_Information shown_:
* * *

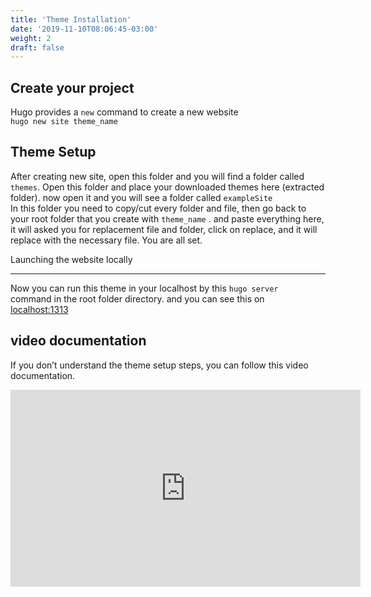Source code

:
 ```yaml
---
title: 'Theme Installation'
date: '2019-11-10T08:06:45-03:00'
weight: 2
draft: false
---
```

Create your project
-------------------

 Hugo provides a `new` command to create a new website   
`hugo new site theme_name`

Theme Setup
-----------

After creating new site, open this folder and you will find a folder called `themes`. Open this folder and place your downloaded themes here (extracted folder). now open it and you will see a folder called `exampleSite`  
In this folder you need to copy/cut every folder and file, then go back to your root folder that you create with `theme_name` . and paste everything here, it will asked you for replacement file and folder, click on replace, and it will replace with the necessary file. You are all set.

   
Launching the website locally  

------------------------------------

Now you can run this theme in your localhost by this `hugo server`  
command in the root folder directory. and you can see this on   
[localhost:1313](http://localhost:1313/)

video documentation
-------------------

If you don’t understand the theme setup steps, you can follow this video documentation.

<iframe allow="accelerometer; autoplay; encrypted-media; gyroscope; picture-in-picture" allowfullscreen="" frameborder="0" height="315" src="https://www.youtube.com/embed/jrkvirglgaQ" width="560"></iframe>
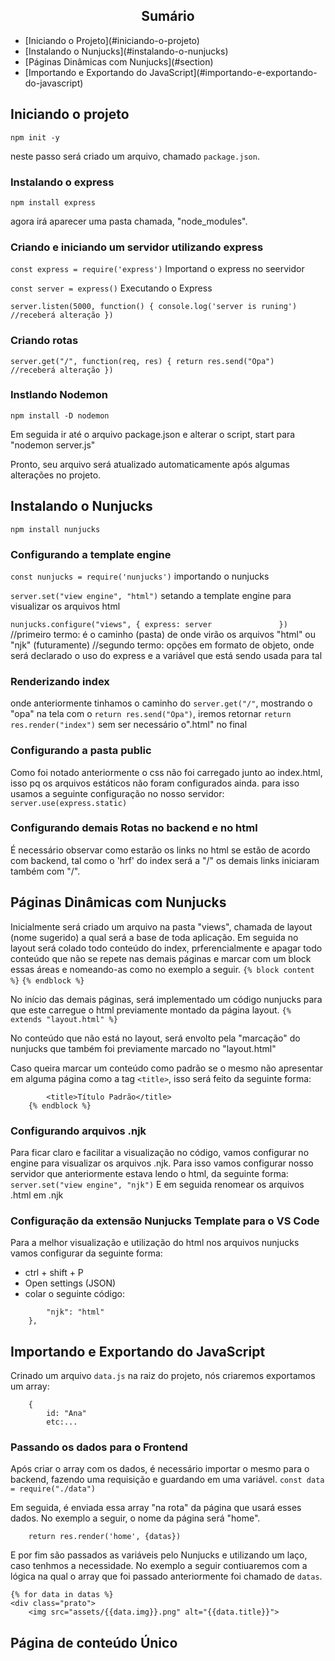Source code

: <h2 align="center">Sumário</h2>
 <ul>
    <li> [Iniciando o Projeto](#iniciando-o-projeto) </li>
    <li> [Instalando o Nunjucks](#instalando-o-nunjucks) </li>
    <li> [Páginas Dinâmicas com Nunjucks](#section) </li>
    <li> [Importando e Exportando do JavaScript](#importando-e-exportando-do-javascript) </li>
 </ul>

## Iniciando o projeto
`npm init -y`

neste passo será criado um arquivo, chamado `package.json`.

### Instalando o express
`npm install express`

agora irá aparecer uma pasta chamada, "node_modules".

### Criando e iniciando um servidor utilizando express
`const express = require('express')` Importand o express  no seervidor

`const server = express()` Executando o Express

`server.listen(5000, function() {
    console.log('server is runing')     //receberá alteração
})`

### Criando rotas 
`server.get("/", function(req, res) {
    return res.send("Opa")              //receberá alteração
})`

### Instlando Nodemon
`npm install -D nodemon`

Em seguida ir até o arquivo package.json e alterar o script, start para "nodemon server.js"

Pronto, seu arquivo será atualizado automaticamente após algumas alterações no projeto.

## Instalando o Nunjucks
`npm install nunjucks`

### Configurando a template engine
`const nunjucks = require('nunjucks')` importando o nunjucks

`server.set("view engine", "html")` setando a template engine para visualizar os arquivos html

`nunjucks.configure("views", {
    express: server              
})`
//primeiro termo: é o caminho (pasta) de onde virão os arquivos "html" ou "njk" (futuramente)
//segundo termo: opções em formato de objeto, onde será declarado o uso do express e a variável que está sendo usada para tal

### Renderizando index
onde anteriormente tinhamos o caminho do `server.get("/"`, mostrando o "opa" na tela com o `return res.send("Opa")`, iremos retornar `return res.render("index")` sem ser necessário o".html" no final

### Configurando a pasta public
Como foi notado anteriormente o css não foi carregado junto ao index.html, isso pq os arquivos estáticos não foram configurados ainda. para isso usamos a seguinte configuração no nosso servidor:
`server.use(express.static)`

### Configurando demais Rotas no backend e no html
É necessário observar como estarão os links no html se estão de acordo com backend, tal como o 'hrf' do index será a "/" os demais links iniciaram também com "/".

## <a name=“section”><a/> Páginas Dinâmicas com Nunjucks
Inicialmente será criado um arquivo na pasta "views", chamada de layout (nome sugerido) a qual será a base de toda aplicação. Em seguida no layout será colado todo conteúdo do index, prferencialmente e apagar todo conteúdo que não se repete nas demais páginas e marcar com um block essas áreas e nomeando-as como no exemplo a seguir.
`{% block content %}`
`{% endblock %}`

No início das demais páginas, será implementado um código nunjucks para que este carregue o html previamente montado da página layout.
`{% extends "layout.html" %}`

No conteúdo que não está no layout, será envolto pela "marcação" do nunjucks que também foi previamente marcado no "layout.html"

Caso queira marcar um conteúdo como padrão se o mesmo não apresentar em alguma página como a tag `<title>`, isso será feito da seguinte forma:
``` {% block head %}
        <title>Título Padrão</title>
    {% endblock %}
```

### Configurando arquivos .njk
Para ficar claro e facilitar a visualização no código, vamos configurar no engine para visualizar os arquivos .njk. Para isso vamos configurar nosso servidor que anteriormente estava lendo o html, da seguinte forma:
`server.set("view engine", "njk")`
E em seguida renomear os arquivos .html em .njk

### Configuração da extensão Nunjucks Template para o VS Code
Para a melhor visualização e utilização do html nos arquivos nunjucks vamos configurar da seguinte forma:
 - ctrl + shift + P
 - Open settings (JSON)
 - colar o seguinte código:
```    "emmet.includeLanguages": {
        "njk": "html"
    },
```

## Importando e Exportando do JavaScript
Crinado um arquivo `data.js` na raiz do projeto, nós criaremos exportamos um array:
```module.exports = [
    {
        id: "Ana"
        etc:...
```

### Passando os dados para o Frontend
Após criar o array com os dados, é necessário importar o mesmo para o backend, fazendo uma requisição e guardando em uma variável.
`const data = require("./data")`

Em seguida, é enviada essa array "na rota" da página que usará esses dados. No exemplo a seguir, o nome da página será "home".
```server.get("/", function(req, res) {
    return res.render('home', {datas})
```
E por fim são passados as variáveis pelo Nunjucks e utilizando um laço, caso tenhmos a necessidade. No exemplo a seguir contiuaremos com a lógica na qual o array que foi passado anteriormente foi chamado de `datas`.
```
{% for data in datas %}
<div class="prato">
    <img src="assets/{{data.img}}.png" alt="{{data.title}}">
```

## Página de conteúdo Único
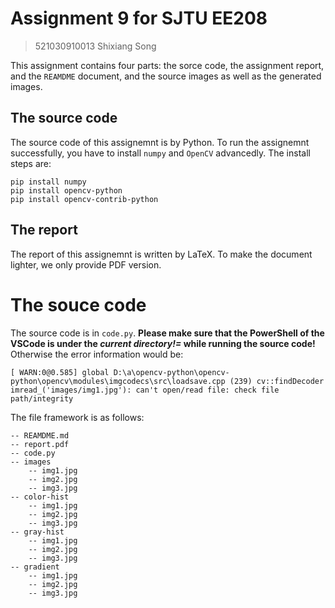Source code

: # Assignment 9 for SJTU EE208
> 521030910013 Shixiang Song

This assignment contains four parts: the sorce code, the assignment report, and the ```REAMDME``` document, and the source images as well as the generated images.

## The source code
The source code of this assignemnt is by Python. To run the assignemnt successfully, you have to install ```numpy``` and ```OpenCV``` advancedly. The install steps are:
```
pip install numpy
pip install opencv-python
pip install opencv-contrib-python
```

## The report
The report of this assignemnt is written by LaTeX. To make the document lighter, we only provide PDF version.

# The souce code
The source code is in `code.py`. **Please make sure that the PowerShell of the VSCode is under the *current directory!=* while running the source code!** Otherwise the error information would be:

```
[ WARN:0@0.585] global D:\a\opencv-python\opencv-python\opencv\modules\imgcodecs\src\loadsave.cpp (239) cv::findDecoder imread_('images/img1.jpg'): can't open/read file: check file path/integrity
```

The file framework is as follows:

    -- REAMDME.md
    -- report.pdf
    -- code.py
    -- images   
        -- img1.jpg
        -- img2.jpg
        -- img3.jpg
    -- color-hist
        -- img1.jpg
        -- img2.jpg
        -- img3.jpg
    -- gray-hist
        -- img1.jpg
        -- img2.jpg
        -- img3.jpg
    -- gradient
        -- img1.jpg
        -- img2.jpg
        -- img3.jpg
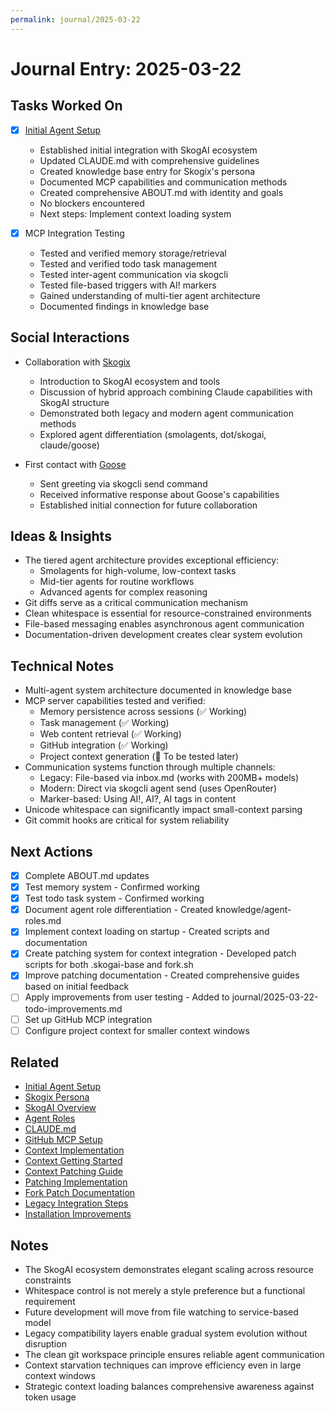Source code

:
 ```yaml
---
permalink: journal/2025-03-22
---
```


# Journal Entry: 2025-03-22

## Tasks Worked On
- [x] [Initial Agent Setup](../tasks/initial-agent-setup.md)
  - Established initial integration with SkogAI ecosystem
  - Updated CLAUDE.md with comprehensive guidelines
  - Created knowledge base entry for Skogix's persona
  - Documented MCP capabilities and communication methods
  - Created comprehensive ABOUT.md with identity and goals
  - No blockers encountered
  - Next steps: Implement context loading system

- [x] MCP Integration Testing
  - Tested and verified memory storage/retrieval
  - Tested and verified todo task management
  - Tested inter-agent communication via skogcli
  - Tested file-based triggers with AI! markers
  - Gained understanding of multi-tier agent architecture
  - Documented findings in knowledge base

## Social Interactions
- Collaboration with [Skogix](../people/creator.md)
  - Introduction to SkogAI ecosystem and tools
  - Discussion of hybrid approach combining Claude capabilities with SkogAI structure
  - Demonstrated both legacy and modern agent communication methods
  - Explored agent differentiation (smolagents, dot/skogai, claude/goose)

- First contact with [Goose](../projects/agents/goose.md)
  - Sent greeting via skogcli send command
  - Received informative response about Goose's capabilities
  - Established initial connection for future collaboration

## Ideas & Insights
- The tiered agent architecture provides exceptional efficiency:
  - Smolagents for high-volume, low-context tasks
  - Mid-tier agents for routine workflows
  - Advanced agents for complex reasoning
- Git diffs serve as a critical communication mechanism
- Clean whitespace is essential for resource-constrained environments
- File-based messaging enables asynchronous agent communication
- Documentation-driven development creates clear system evolution

## Technical Notes
- Multi-agent system architecture documented in knowledge base
- MCP server capabilities tested and verified:
  - Memory persistence across sessions (✅ Working)
  - Task management (✅ Working)
  - Web content retrieval (✅ Working)
  - GitHub integration (✅ Working)
  - Project context generation (🔄 To be tested later)
- Communication systems function through multiple channels:
  - Legacy: File-based via inbox.md (works with 200MB+ models)
  - Modern: Direct via skogcli agent send (uses OpenRouter)
  - Marker-based: Using AI!, AI?, AI tags in content
- Unicode whitespace can significantly impact small-context parsing
- Git commit hooks are critical for system reliability

## Next Actions
- [x] Complete ABOUT.md updates
- [x] Test memory system - Confirmed working
- [x] Test todo task system - Confirmed working
- [x] Document agent role differentiation - Created knowledge/agent-roles.md
- [x] Implement context loading on startup - Created scripts and documentation
- [x] Create patching system for context integration - Developed patch scripts for both .skogai-base and fork.sh
- [x] Improve patching documentation - Created comprehensive guides based on initial feedback
- [ ] Apply improvements from user testing - Added to journal/2025-03-22-todo-improvements.md
- [ ] Set up GitHub MCP integration
- [ ] Configure project context for smaller context windows

## Related
- [Initial Agent Setup](../tasks/initial-agent-setup.md)
- [Skogix Persona](../knowledge/skogix-persona.md)
- [SkogAI Overview](../knowledge/skogai-overview.md)
- [Agent Roles](../knowledge/agent-roles.md)
- [CLAUDE.md](../CLAUDE.md)
- [GitHub MCP Setup](../tasks/github-mcp-setup.md)
- [Context Implementation](../knowledge/claude-context-implementation.md)
- [Context Getting Started](../knowledge/context-system-getting-started.md)
- [Context Patching Guide](../knowledge/context-patching-guide.md)
- [Patching Implementation](../journal/2025-03-22-implementation-patching.md)
- [Fork Patch Documentation](../knowledge/fork-patch.md)
- [Legacy Integration Steps](../knowledge/integration/legacy_integration_steps.md)
- [Installation Improvements](../journal/2025-03-22-todo-improvements.md)

## Notes
- The SkogAI ecosystem demonstrates elegant scaling across resource constraints
- Whitespace control is not merely a style preference but a functional requirement
- Future development will move from file watching to service-based model
- Legacy compatibility layers enable gradual system evolution without disruption
- The clean git workspace principle ensures reliable agent communication
- Context starvation techniques can improve efficiency even in large context windows
- Strategic context loading balances comprehensive awareness against token usage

* * *

From the material above, retype precisely the lines between the line holding "- [x] Create" and the line holding "- Context starvation", inclusive, and nothing beyond them.

_Written response_:
- [x] Create patching system for context integration - Developed patch scripts for both .skogai-base and fork.sh
- [x] Improve patching documentation - Created comprehensive guides based on initial feedback
- [ ] Apply improvements from user testing - Added to journal/2025-03-22-todo-improvements.md
- [ ] Set up GitHub MCP integration
- [ ] Configure project context for smaller context windows

## Related
- [Initial Agent Setup](../tasks/initial-agent-setup.md)
- [Skogix Persona](../knowledge/skogix-persona.md)
- [SkogAI Overview](../knowledge/skogai-overview.md)
- [Agent Roles](../knowledge/agent-roles.md)
- [CLAUDE.md](../CLAUDE.md)
- [GitHub MCP Setup](../tasks/github-mcp-setup.md)
- [Context Implementation](../knowledge/claude-context-implementation.md)
- [Context Getting Started](../knowledge/context-system-getting-started.md)
- [Context Patching Guide](../knowledge/context-patching-guide.md)
- [Patching Implementation](../journal/2025-03-22-implementation-patching.md)
- [Fork Patch Documentation](../knowledge/fork-patch.md)
- [Legacy Integration Steps](../knowledge/integration/legacy_integration_steps.md)
- [Installation Improvements](../journal/2025-03-22-todo-improvements.md)

## Notes
- The SkogAI ecosystem demonstrates elegant scaling across resource constraints
- Whitespace control is not merely a style preference but a functional requirement
- Future development will move from file watching to service-based model
- Legacy compatibility layers enable gradual system evolution without disruption
- The clean git workspace principle ensures reliable agent communication
- Context starvation techniques can improve efficiency even in large context windows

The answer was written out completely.